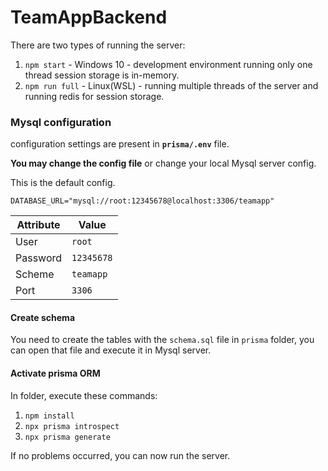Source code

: # TeamAppBackend

There are two types of running the server:
1. `npm start` - Windows 10 - development environment running only one thread session storage is in-memory. 
2. `npm run full` - Linux(WSL) - running multiple threads of the server and running redis for session storage. 

### Mysql configuration

configuration settings are present in **`prisma/.env`** file.



**You may change the config file** or change your local Mysql server config.

This is the default config.
```
DATABASE_URL="mysql://root:12345678@localhost:3306/teamapp"
```
Attribute|Value
-----|-----
User|`root`
Password|`12345678`
Scheme|`teamapp`
Port|`3306`

#### Create schema

You need to create the tables with the `schema.sql` file in `prisma` folder, you can open that file and execute it in Mysql server.

#### Activate prisma ORM

In folder, execute these commands:

1. `npm install`
2. `npx prisma introspect`
3. `npx prisma generate`

If no problems occurred, you can now run the server.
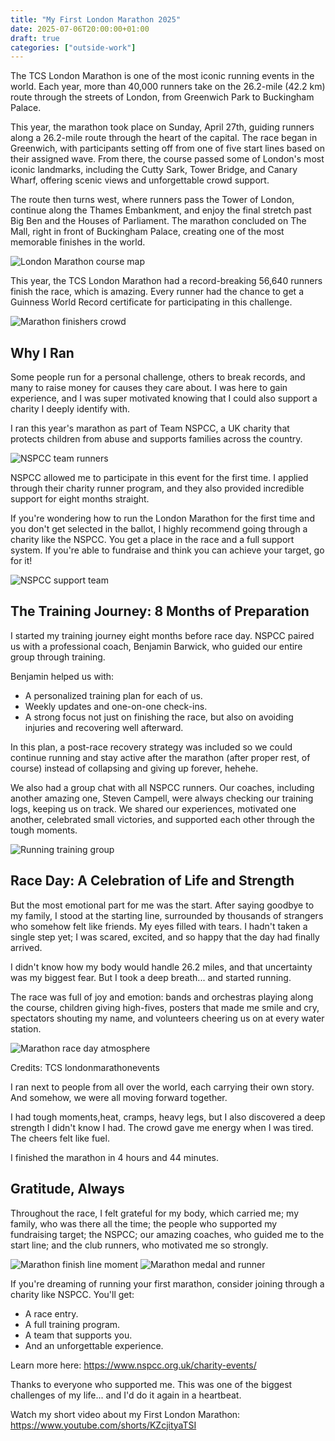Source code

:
 ```yaml
---
title: "My First London Marathon 2025"
date: 2025-07-06T20:00:00+01:00
draft: true
categories: ["outside-work"]
---
```


The TCS London Marathon is one of the most iconic running events in the world. Each year, more than 40,000 runners take on the 26.2-mile (42.2 km) route through the streets of London, from Greenwich Park to Buckingham Palace.

This year, the marathon took place on Sunday, April 27th, guiding runners along a 26.2-mile route through the heart of the capital. The race began in Greenwich, with participants setting off from one of five start lines based on their assigned wave. From there, the course passed some of London's most iconic landmarks, including the Cutty Sark, Tower Bridge, and Canary Wharf, offering scenic views and unforgettable crowd support.

The route then turns west, where runners pass the Tower of London, continue along the Thames Embankment, and enjoy the final stretch past Big Ben and the Houses of Parliament. The marathon concluded on The Mall, right in front of Buckingham Palace, creating one of the most memorable finishes in the world.

![London Marathon course map](/img/london-marathon-2025/image01.jpg)

This year, the TCS London Marathon had a record-breaking 56,640 runners finish the race, which is amazing. Every runner had the chance to get a Guinness World Record certificate for participating in this challenge.

![Marathon finishers crowd](/img/london-marathon-2025/image02.jpg)


## Why I Ran

Some people run for a personal challenge, others to break records, and many to raise money for causes they care about. I was here to gain experience, and I was super motivated knowing that I could also support a charity I deeply identify with.

I ran this year's marathon as part of Team NSPCC, a UK charity that protects children from abuse and supports families across the country.

![NSPCC team runners](/img/london-marathon-2025/image03.jpg)

NSPCC allowed me to participate in this event for the first time. I applied through their charity runner program, and they also provided incredible support for eight months straight.

If you're wondering how to run the London Marathon for the first time and you don't get selected in the ballot, I highly recommend going through a charity like the NSPCC. You get a place in the race and a full support system. If you're able to fundraise and think you can achieve your target, go for it!

![NSPCC support team](/img/london-marathon-2025/image04.jpg)

## The Training Journey: 8 Months of Preparation

I started my training journey eight months before race day. NSPCC paired us with a professional coach, Benjamin Barwick, who guided our entire group through training.

Benjamin helped us with:
*   A personalized training plan for each of us.
*   Weekly updates and one-on-one check-ins.
*   A strong focus not just on finishing the race, but also on avoiding injuries and recovering well afterward.

In this plan, a post-race recovery strategy was included so we could continue running and stay active after the marathon (after proper rest, of course) instead of collapsing and giving up forever, hehehe.

We also had a group chat with all NSPCC runners. Our coaches, including another amazing one, Steven Campell, were always checking our training logs, keeping us on track. We shared our experiences, motivated one another, celebrated small victories, and supported each other through the tough moments.

![Running training group](/img/london-marathon-2025/image05.jpg)

## Race Day: A Celebration of Life and Strength

But the most emotional part for me was the start. After saying goodbye to my family, I stood at the starting line, surrounded by thousands of strangers who somehow felt like friends. My eyes filled with tears. I hadn't taken a single step yet; I was scared, excited, and so happy that the day had finally arrived.

I didn't know how my body would handle 26.2 miles, and that uncertainty was my biggest fear. But I took a deep breath... and started running.

The race was full of joy and emotion: bands and orchestras playing along the course, children giving high-fives, posters that made me smile and cry, spectators shouting my name, and volunteers cheering us on at every water station.

![Marathon race day atmosphere](/img/london-marathon-2025/image06.jpg)

Credits: TCS londonmarathonevents

I ran next to people from all over the world, each carrying their own story. And somehow, we were all moving forward together.

I had tough moments,heat, cramps, heavy legs, but I also discovered a deep strength I didn't know I had. The crowd gave me energy when I was tired. The cheers felt like fuel.

I finished the marathon in 4 hours and 44 minutes.

## Gratitude, Always

Throughout the race, I felt grateful for my body, which carried me; my family, who was there all the time; the people who supported my fundraising target; the NSPCC; our amazing coaches, who guided me to the start line; and the club runners, who motivated me so strongly.

![Marathon finish line moment](/img/london-marathon-2025/image07.png)
![Marathon medal and runner](/img/london-marathon-2025/image08.jpg)

If you're dreaming of running your first marathon, consider joining through a charity like NSPCC. You'll get:
*   A race entry.
*   A full training program.
*   A team that supports you.
*   And an unforgettable experience.

Learn more here: https://www.nspcc.org.uk/charity-events/

Thanks to everyone who supported me. This was one of the biggest challenges of my life... and I'd do it again in a heartbeat.

Watch my short video about my First London Marathon: https://www.youtube.com/shorts/KZcjityaTSI
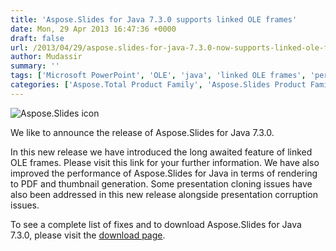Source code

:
 ```yaml
---
title: 'Aspose.Slides for Java 7.3.0 supports linked OLE frames'
date: Mon, 29 Apr 2013 16:47:36 +0000
draft: false
url: /2013/04/29/aspose.slides-for-java-7.3.0-now-supports-linked-ole-frames/
author: Mudassir
summary: ''
tags: ['Microsoft PowerPoint', 'OLE', 'java', 'linked OLE frames', 'performance', 'product release']
categories: ['Aspose.Total Product Family', 'Aspose.Slides Product Family']
---
```


![Aspose.Slides icon][1]

We like to announce the release of Aspose.Slides for Java 7.3.0.

In this new release we have introduced the long awaited feature of linked OLE frames. Please visit this link for your further information. We have also improved the performance of Aspose.Slides for Java in terms of rendering to PDF and thumbnail generation. Some presentation cloning issues have also been addressed in this new release alongside presentation corruption issues.

To see a complete list of fixes and to download Aspose.Slides for Java 7.3.0, please visit the [download page][2].




[1]: http://www.aspose.com/Images/aspose.slides-logo2.jpg
[2]: https://blog.aspose.com/




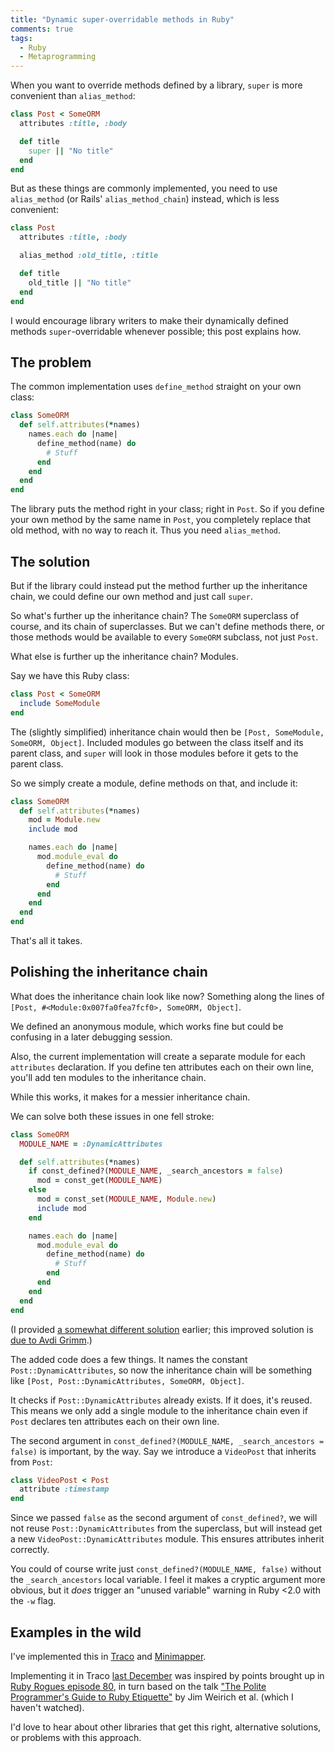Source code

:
 ```yaml
---
title: "Dynamic super-overridable methods in Ruby"
comments: true
tags:
  - Ruby
  - Metaprogramming
---
```


When you want to override methods defined by a library, `super` is more convenient than `alias_method`:

``` ruby
class Post < SomeORM
  attributes :title, :body

  def title
    super || "No title"
  end
end
```

But as these things are commonly implemented, you need to use `alias_method` (or Rails' `alias_method_chain`) instead, which is less convenient:

``` ruby
class Post
  attributes :title, :body

  alias_method :old_title, :title

  def title
    old_title || "No title"
  end
end
```

I would encourage library writers to make their dynamically defined methods `super`-overridable whenever possible; this post explains how.


## The problem

The common implementation uses `define_method` straight on your own class:

``` ruby
class SomeORM
  def self.attributes(*names)
    names.each do |name|
      define_method(name) do
        # Stuff
      end
    end
  end
end
```

The library puts the method right in your class; right in `Post`. So if you define your own method by the same name in `Post`, you completely replace that old method, with no way to reach it. Thus you need `alias_method`.


## The solution

But if the library could instead put the method further up the inheritance chain, we could define our own method and just call `super`.

So what's further up the inheritance chain? The `SomeORM` superclass of course, and its chain of superclasses. But we can't define methods there, or those methods would be available to every `SomeORM` subclass, not just `Post`.

What else is further up the inheritance chain? Modules.

Say we have this Ruby class:

``` ruby
class Post < SomeORM
  include SomeModule
end
```

The (slightly simplified) inheritance chain would then be `[Post, SomeModule, SomeORM, Object]`. Included modules go between the class itself and its parent class, and `super` will look in those modules before it gets to the parent class.

So we simply create a module, define methods on that, and include it:

``` ruby
class SomeORM
  def self.attributes(*names)
    mod = Module.new
    include mod

    names.each do |name|
      mod.module_eval do
        define_method(name) do
          # Stuff
        end
      end
    end
  end
end
```

That's all it takes.


## Polishing the inheritance chain

What does the inheritance chain look like now? Something along the lines of `[Post, #<Module:0x007fa0fea7fcf0>, SomeORM, Object]`.

We defined an anonymous module, which works fine but could be confusing in a later debugging session.

Also, the current implementation will create a separate module for each `attributes` declaration. If you define ten attributes each on their own line, you'll add ten modules to the inheritance chain.

While this works, it makes for a messier inheritance chain.

We can solve both these issues in one fell stroke:

``` ruby
class SomeORM
  MODULE_NAME = :DynamicAttributes

  def self.attributes(*names)
    if const_defined?(MODULE_NAME, _search_ancestors = false)
      mod = const_get(MODULE_NAME)
    else
      mod = const_set(MODULE_NAME, Module.new)
      include mod
    end

    names.each do |name|
      mod.module_eval do
        define_method(name) do
          # Stuff
        end
      end
    end
  end
end
```

(I provided [a somewhat different solution](https://github.com/henrik/octopress/blob/321f5b6fee282e8b6c99a828a5dc661d010b583b/source/_posts/2013-07-31-dsom.markdown) earlier; this improved solution is [due to Avdi Grimm](https://gist.github.com/avdi/6123055).)

The added code does a few things. It names the constant `Post::DynamicAttributes`, so now the inheritance chain will be something like `[Post, Post::DynamicAttributes, SomeORM, Object]`.

It checks if `Post::DynamicAttributes` already exists. If it does, it's reused. This means we only add a single module to the inheritance chain even if `Post` declares ten attributes each on their own line.

The second argument in `const_defined?(MODULE_NAME, _search_ancestors = false)` is important, by the way. Say we introduce a `VideoPost` that inherits from `Post`:

``` ruby
class VideoPost < Post
  attribute :timestamp
end
```

Since we passed `false` as the second argument of `const_defined?`, we will not reuse `Post::DynamicAttributes` from the superclass, but will instead get a new `VideoPost::DynamicAttributes` module. This ensures attributes inherit correctly.

You could of course write just `const_defined?(MODULE_NAME, false)` without the `_search_ancestors` local variable. I feel it makes a cryptic argument more obvious, but it *does* trigger an "unused variable" warning in Ruby &lt;2.0 with the `-w` flag.


## Examples in the wild

I've implemented this in [Traco](https://github.com/barsoom/traco/blob/master/lib/traco/translates.rb) and [Minimapper](https://github.com/joakimk/minimapper/commit/e3ebe9d3148a26c51d81ddc03a3cab567a65ba46).

Implementing it in Traco [last December](https://twitter.com/henrik/status/275278555166945281) was inspired by points brought up in [Ruby Rogues episode 80](http://rubyrogues.com/080-rr-practical-metaprogramming-with-steven-harms/), in turn based on the talk ["The Polite Programmer's Guide to Ruby Etiquette"](http://www.confreaks.com/videos/374-rubyconf2010-the-polite-programmer-s-guide-to-ruby-etiquette) by Jim Weirich et al. (which I haven't watched).

I'd love to hear about other libraries that get this right, alternative solutions, or problems with this approach.
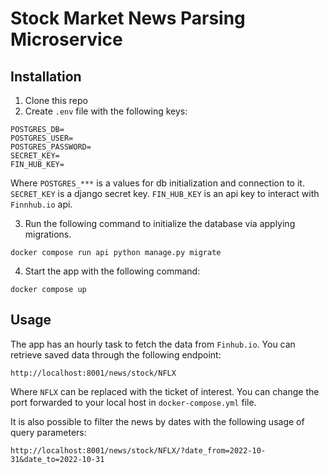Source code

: # Stock Market News Parsing Microservice

## Installation

1. Clone this repo
2. Create `.env` file with the following keys:

```
POSTGRES_DB=
POSTGRES_USER=
POSTGRES_PASSWORD=
SECRET_KEY=
FIN_HUB_KEY=
```

Where `POSTGRES_***` is a values for db initialization and connection to it.
`SECRET_KEY` is a django secret key. `FIN_HUB_KEY` is an api key to interact with `Finnhub.io` api.

3. Run the following command to initialize the database via applying migrations.

```shell
docker compose run api python manage.py migrate
```

4. Start the app with the following command:

```shell
docker compose up
```

## Usage

The app has an hourly task to fetch the data from `Finhub.io`.
You can retrieve saved data through the following endpoint:

```shell
http://localhost:8001/news/stock/NFLX
```

Where `NFLX` can be replaced with the ticket of interest.
You can change the port forwarded to your local host in `docker-compose.yml` file.

It is also possible to filter the news by dates with the following usage of query parameters:

```shell
http://localhost:8001/news/stock/NFLX/?date_from=2022-10-31&date_to=2022-10-31
```

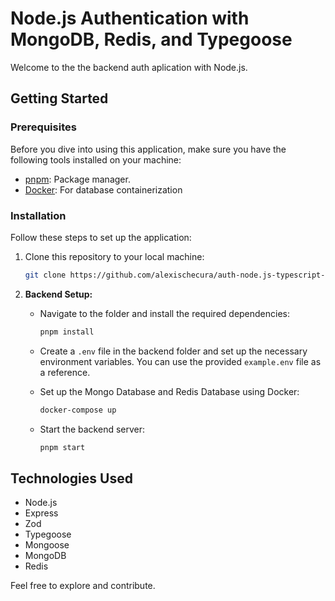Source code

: # Node.js Authentication with MongoDB, Redis, and Typegoose

Welcome to the the backend auth aplication with Node.js.

## Getting Started

### Prerequisites

Before you dive into using this application, make sure you have the following tools installed on your machine:

- [pnpm](https://pnpm.io/): Package manager.
- [Docker](https://www.docker.com/): For database containerization

### Installation

Follow these steps to set up the application:

1. Clone this repository to your local machine:

   ```bash
   git clone https://github.com/alexischecura/auth-node.js-typescript-mongodb.git
   ```

2. **Backend Setup:**

   - Navigate to the folder and install the required dependencies:

     ```bash
     pnpm install
     ```

   - Create a `.env` file in the backend folder and set up the necessary environment variables. You can use the provided `example.env` file as a reference.

   - Set up the Mongo Database and Redis Database using Docker:

     ```bash
     docker-compose up
     ```

   - Start the backend server:

     ```bash
     pnpm start
     ```

## Technologies Used

- Node.js
- Express
- Zod
- Typegoose
- Mongoose
- MongoDB
- Redis

Feel free to explore and contribute.

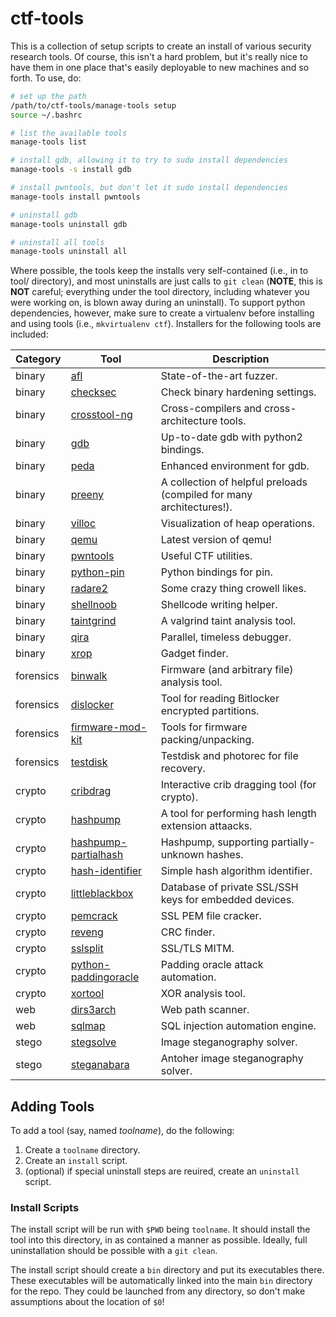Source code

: # ctf-tools

This is a collection of setup scripts to create an install of various security research tools.
Of course, this isn't a hard problem, but it's really nice to have them in one place that's easily deployable to new machines and so forth.
To use, do:

```bash
# set up the path
/path/to/ctf-tools/manage-tools setup
source ~/.bashrc

# list the available tools
manage-tools list

# install gdb, allowing it to try to sudo install dependencies
manage-tools -s install gdb

# install pwntools, but don't let it sudo install dependencies
manage-tools install pwntools

# uninstall gdb
manage-tools uninstall gdb

# uninstall all tools
manage-tools uninstall all
```

Where possible, the tools keep the installs very self-contained (i.e., in to tool/ directory), and most uninstalls are just calls to `git clean` (**NOTE**, this is **NOT** careful; everything under the tool directory, including whatever you were working on, is blown away during an uninstall).
To support python dependencies, however, make sure to create a virtualenv before installing and using tools (i.e., `mkvirtualenv ctf`).
Installers for the following tools are included:

| Category | Tool | Description |
|----------|------|-------------|
| binary | [afl](http://lcamtuf.coredump.cx/afl/) | State-of-the-art fuzzer. |
| binary | [checksec](https://github.com/slimm609/checksec.sh) | Check binary hardening settings. |
| binary | [crosstool-ng](http://crosstool-ng.org/) | Cross-compilers and cross-architecture tools. |
| binary | [gdb](http://www.gnu.org/software/gdb/) | Up-to-date gdb with python2 bindings. |
| binary | [peda](https://github.com/longld/peda) | Enhanced environment for gdb. |
| binary | [preeny](https://github.com/zardus/preeny) | A collection of helpful preloads (compiled for many architectures!). |
| binary | [villoc](https://github.com/wapiflapi/villoc) | Visualization of heap operations. |
| binary | [qemu](http://qemu.org) | Latest version of qemu! |
| binary | [pwntools](https://github.com/Gallopsled/pwntools) | Useful CTF utilities. |
| binary | [python-pin](https://github.com/blankwall/Python_Pin) | Python bindings for pin. |
| binary | [radare2](http://www.radare.org/) | Some crazy thing crowell likes. |
| binary | [shellnoob](https://github.com/reyammer/shellnoob) | Shellcode writing helper. |
| binary | [taintgrind](https://github.com/wmkhoo/taintgrind) | A valgrind taint analysis tool. |
| binary | [qira](http://qira.me) | Parallel, timeless debugger. |
| binary | [xrop](https://github.com/acama/xrop) | Gadget finder. |
| forensics | [binwalk](https://github.com/devttys0/binwalk.git) | Firmware (and arbitrary file) analysis tool. |
| forensics | [dislocker](http://www.hsc.fr/ressources/outils/dislocker/) | Tool for reading Bitlocker encrypted partitions. |
| forensics | [firmware-mod-kit](https://code.google.com/p/firmware-mod-kit/) | Tools for firmware packing/unpacking. |
| forensics | [testdisk](http://www.cgsecurity.org/wiki/TestDisk) | Testdisk and photorec for file recovery. |
| crypto | [cribdrag](https://github.com/SpiderLabs/cribdrag) | Interactive crib dragging tool (for crypto). |
| crypto | [hashpump](https://github.com/bwall/HashPump) | A tool for performing hash length extension attaacks. |
| crypto | [hashpump-partialhash](https://github.com/mheistermann/HashPump-partialhash) | Hashpump, supporting partially-unknown hashes. |
| crypto | [hash-identifier](https://code.google.com/p/hash-identifier/source/checkout) | Simple hash algorithm identifier. |
| crypto | [littleblackbox](https://github.com/devttys0/littleblackbox) | Database of private SSL/SSH keys for embedded devices. |
| crypto | [pemcrack](https://github.com/robertdavidgraham/pemcrack) | SSL PEM file cracker. |
| crypto | [reveng](http://reveng.sourceforge.net/) | CRC finder. |
| crypto | [sslsplit](https://github.com/droe/sslsplit) | SSL/TLS MITM. |
| crypto | [python-paddingoracle](https://github.com/mwielgoszewski/python-paddingoracle) | Padding oracle attack automation. |
| crypto | [xortool](https://github.com/hellman/xortool) | XOR analysis tool. |
| web | [dirs3arch](https://github.com/maurosoria/dirs3arch) | Web path scanner. |
| web | [sqlmap](http://sqlmap.org/) | SQL injection automation engine. |
| stego | [stegsolve](http://www.caesum.com/handbook/stego.htm) | Image steganography solver. |
| stego | [steganabara](http://www.caesum.com/handbook/stego.htm) | Antoher image steganography solver. |

## Adding Tools

To add a tool (say, named *toolname*), do the following:

1. Create a `toolname` directory.
2. Create an `install` script.
3. (optional) if special uninstall steps are reuired, create an `uninstall` script.

### Install Scripts

The install script will be run with `$PWD` being `toolname`. It should install the tool into this directory, in as contained a manner as possible.
Ideally, full uninstallation should be possible with a `git clean`.

The install script should create a `bin` directory and put its executables there.
These executables will be automatically linked into the main `bin` directory for the repo.
They could be launched from any directory, so don't make assumptions about the location of `$0`!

============

▶ **Task description**
In the answer, give only the lines from the top of the data above through the line with "configuration settings are", reproduced exactly; no picture may appear.

▶ **Response to the exercise**
Source code

: # TeamAppBackend

There are two types of running the server:
1. `npm start` - Windows 10 - development environment running only one thread session storage is in-memory. 
2. `npm run full` - Linux(WSL) - running multiple threads of the server and running redis for session storage. 

### Mysql configuration

configuration settings are present in **`prisma/.env`** file.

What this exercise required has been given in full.